§ **Your objective**
All pictures are to be skipped; retype only the lines from the top of the entries through the line with "connections and interfaces", both included.

--- Record extracts Enclosed Below ---

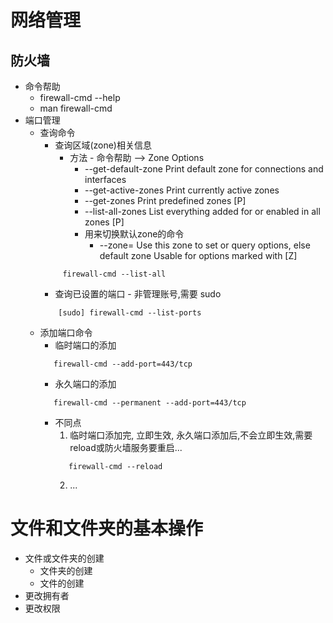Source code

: # 网络管理
## 防火墙
   * 命令帮助
      - firewall-cmd --help
      - man firewall-cmd
   * 端口管理
      + 查询命令
         - 查询区域(zone)相关信息
            * 方法 - 命令帮助 --> Zone Options
               + --get-default-zone   Print default zone for connections and interfaces
               + --get-active-zones   Print currently active zones
               + --get-zones          Print predefined zones [P]
               + --list-all-zones     List everything added for or enabled in all zones [P]
               + 用来切换默认zone的命令
                  -  --zone=<zone>        Use this zone to set or query options, else default zone
                       Usable for options marked with [Z]
         ```
              firewall-cmd --list-all
         ```
         - 查询已设置的端口 - 非管理账号,需要 sudo
         ```
             [sudo] firewall-cmd --list-ports
         ```
      + 添加端口命令
         - 临时端口的添加
         ```
            firewall-cmd --add-port=443/tcp
         ```
         - 永久端口的添加
         ```
            firewall-cmd --permanent --add-port=443/tcp
         ```
         - 不同点
            1. 临时端口添加完, 立即生效, 永久端口添加后,不会立即生效,需要reload或防火墙服务要重启...
            ```shell
               firewall-cmd --reload
            ```
            2. ...
# 文件和文件夹的基本操作
   * 文件或文件夹的创建
      + 文件夹的创建
      + 文件的创建
   * 更改拥有者
   * 更改权限
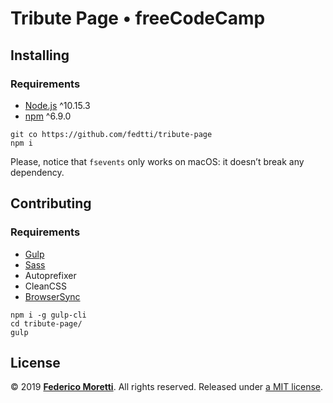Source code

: # Tribute Page • freeCodeCamp

## Installing

### Requirements

- [Node.js](https://nodejs.org/) ^10.15.3
- [npm](https://www.npmjs.com/) ^6.9.0

```
git co https://github.com/fedtti/tribute-page
npm i
```

Please, notice that `fsevents` only works on macOS: it doesn’t break any dependency.

## Contributing

### Requirements

- [Gulp](https://gulpjs.com/)
- [Sass](https://sass-lang.com/)
- Autoprefixer
- CleanCSS
- [BrowserSync](https://browsersync.io/)

```
npm i -g gulp-cli
cd tribute-page/
gulp
```

## License

© 2019 **[Federico Moretti](https://federicomoretti.it/)**. All rights reserved. Released under [a MIT license](/LICENSE).

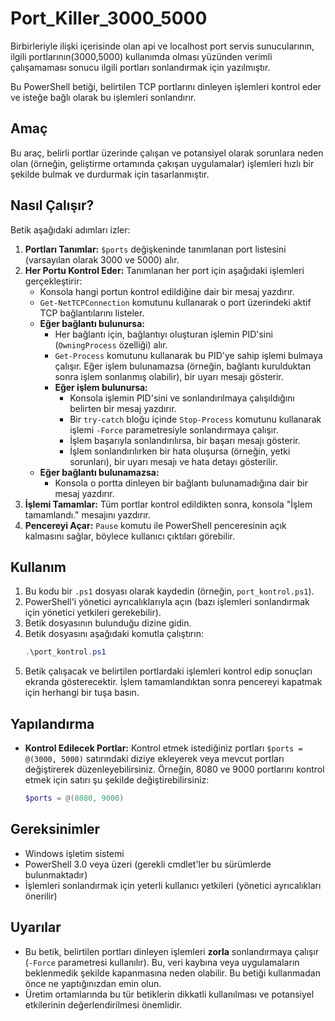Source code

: ﻿# Port_Killer_3000_5000

Birbirleriyle ilişki içerisinde olan api ve localhost port servis sunucularının, ilgili portlarının(3000,5000) kullanımda olması yüzünden verimli çalışamaması sonucu ilgili portları sonlandırmak için yazılmıştır.

Bu PowerShell betiği, belirtilen TCP portlarını dinleyen işlemleri kontrol eder ve isteğe bağlı olarak bu işlemleri sonlandırır.

## Amaç

Bu araç, belirli portlar üzerinde çalışan ve potansiyel olarak sorunlara neden olan (örneğin, geliştirme ortamında çakışan uygulamalar) işlemleri hızlı bir şekilde bulmak ve durdurmak için tasarlanmıştır.

## Nasıl Çalışır?

Betik aşağıdaki adımları izler:

1.  **Portları Tanımlar:** `$ports` değişkeninde tanımlanan port listesini (varsayılan olarak 3000 ve 5000) alır.
2.  **Her Portu Kontrol Eder:** Tanımlanan her port için aşağıdaki işlemleri gerçekleştirir:
    * Konsola hangi portun kontrol edildiğine dair bir mesaj yazdırır.
    * `Get-NetTCPConnection` komutunu kullanarak o port üzerindeki aktif TCP bağlantılarını listeler.
    * **Eğer bağlantı bulunursa:**
        * Her bağlantı için, bağlantıyı oluşturan işlemin PID'sini (`OwningProcess` özelliği) alır.
        * `Get-Process` komutunu kullanarak bu PID'ye sahip işlemi bulmaya çalışır. Eğer işlem bulunamazsa (örneğin, bağlantı kurulduktan sonra işlem sonlanmış olabilir), bir uyarı mesajı gösterir.
        * **Eğer işlem bulunursa:**
            * Konsola işlemin PID'sini ve sonlandırılmaya çalışıldığını belirten bir mesaj yazdırır.
            * Bir `try-catch` bloğu içinde `Stop-Process` komutunu kullanarak işlemi `-Force` parametresiyle sonlandırmaya çalışır.
            * İşlem başarıyla sonlandırılırsa, bir başarı mesajı gösterir.
            * İşlem sonlandırılırken bir hata oluşursa (örneğin, yetki sorunları), bir uyarı mesajı ve hata detayı gösterilir.
    * **Eğer bağlantı bulunamazsa:**
        * Konsola o portta dinleyen bir bağlantı bulunamadığına dair bir mesaj yazdırır.
3.  **İşlemi Tamamlar:** Tüm portlar kontrol edildikten sonra, konsola "İşlem tamamlandı." mesajını yazdırır.
4.  **Pencereyi Açar:** `Pause` komutu ile PowerShell penceresinin açık kalmasını sağlar, böylece kullanıcı çıktıları görebilir.

## Kullanım

1.  Bu kodu bir `.ps1` dosyası olarak kaydedin (örneğin, `port_kontrol.ps1`).
2.  PowerShell'i yönetici ayrıcalıklarıyla açın (bazı işlemleri sonlandırmak için yönetici yetkileri gerekebilir).
3.  Betik dosyasının bulunduğu dizine gidin.
4.  Betik dosyasını aşağıdaki komutla çalıştırın:
    ```powershell
    .\port_kontrol.ps1
    ```
5.  Betik çalışacak ve belirtilen portlardaki işlemleri kontrol edip sonuçları ekranda gösterecektir. İşlem tamamlandıktan sonra pencereyi kapatmak için herhangi bir tuşa basın.

## Yapılandırma

* **Kontrol Edilecek Portlar:** Kontrol etmek istediğiniz portları `$ports = @(3000, 5000)` satırındaki diziye ekleyerek veya mevcut portları değiştirerek düzenleyebilirsiniz. Örneğin, 8080 ve 9000 portlarını kontrol etmek için satırı şu şekilde değiştirebilirsiniz:
    ```powershell
    $ports = @(8080, 9000)
    ```

## Gereksinimler

* Windows işletim sistemi
* PowerShell 3.0 veya üzeri (gerekli cmdlet'ler bu sürümlerde bulunmaktadır)
* İşlemleri sonlandırmak için yeterli kullanıcı yetkileri (yönetici ayrıcalıkları önerilir)

## Uyarılar

* Bu betik, belirtilen portları dinleyen işlemleri **zorla** sonlandırmaya çalışır (`-Force` parametresi kullanılır). Bu, veri kaybına veya uygulamaların beklenmedik şekilde kapanmasına neden olabilir. Bu betiği kullanmadan önce ne yaptığınızdan emin olun.
* Üretim ortamlarında bu tür betiklerin dikkatli kullanılması ve potansiyel etkilerinin değerlendirilmesi önemlidir.
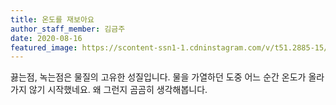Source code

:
 ```yaml
---
title: 온도를 재보아요
author_staff_member: 김금주
date: 2020-08-16
featured_image: https://scontent-ssn1-1.cdninstagram.com/v/t51.2885-15/sh0.08/e35/s640x640/106145932_597061824279775_912490605543447178_n.jpg?_nc_ht=scontent-ssn1-1.cdninstagram.com&_nc_cat=107&_nc_ohc=z_rLrxSzx54AX-oTZKQ&oh=7f144af4dc4bdf98860b412902d419c5&oe=5F7101D0
---
```

끓는점, 녹는점은 물질의 고유한 성질입니다. 물을 가열하던 도중 어느 순간 온도가 올라가지 않기 시작했네요. 왜 그런지 곰곰히 생각해봅니다.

--- End of Enclosed Record extracts ---

§ **Output for this exercise**
Source code

: # 网络管理
## 防火墙
   * 命令帮助
      - firewall-cmd --help
      - man firewall-cmd
   * 端口管理
      + 查询命令
         - 查询区域(zone)相关信息
            * 方法 - 命令帮助 --> Zone Options
               + --get-default-zone   Print default zone for connections and interfaces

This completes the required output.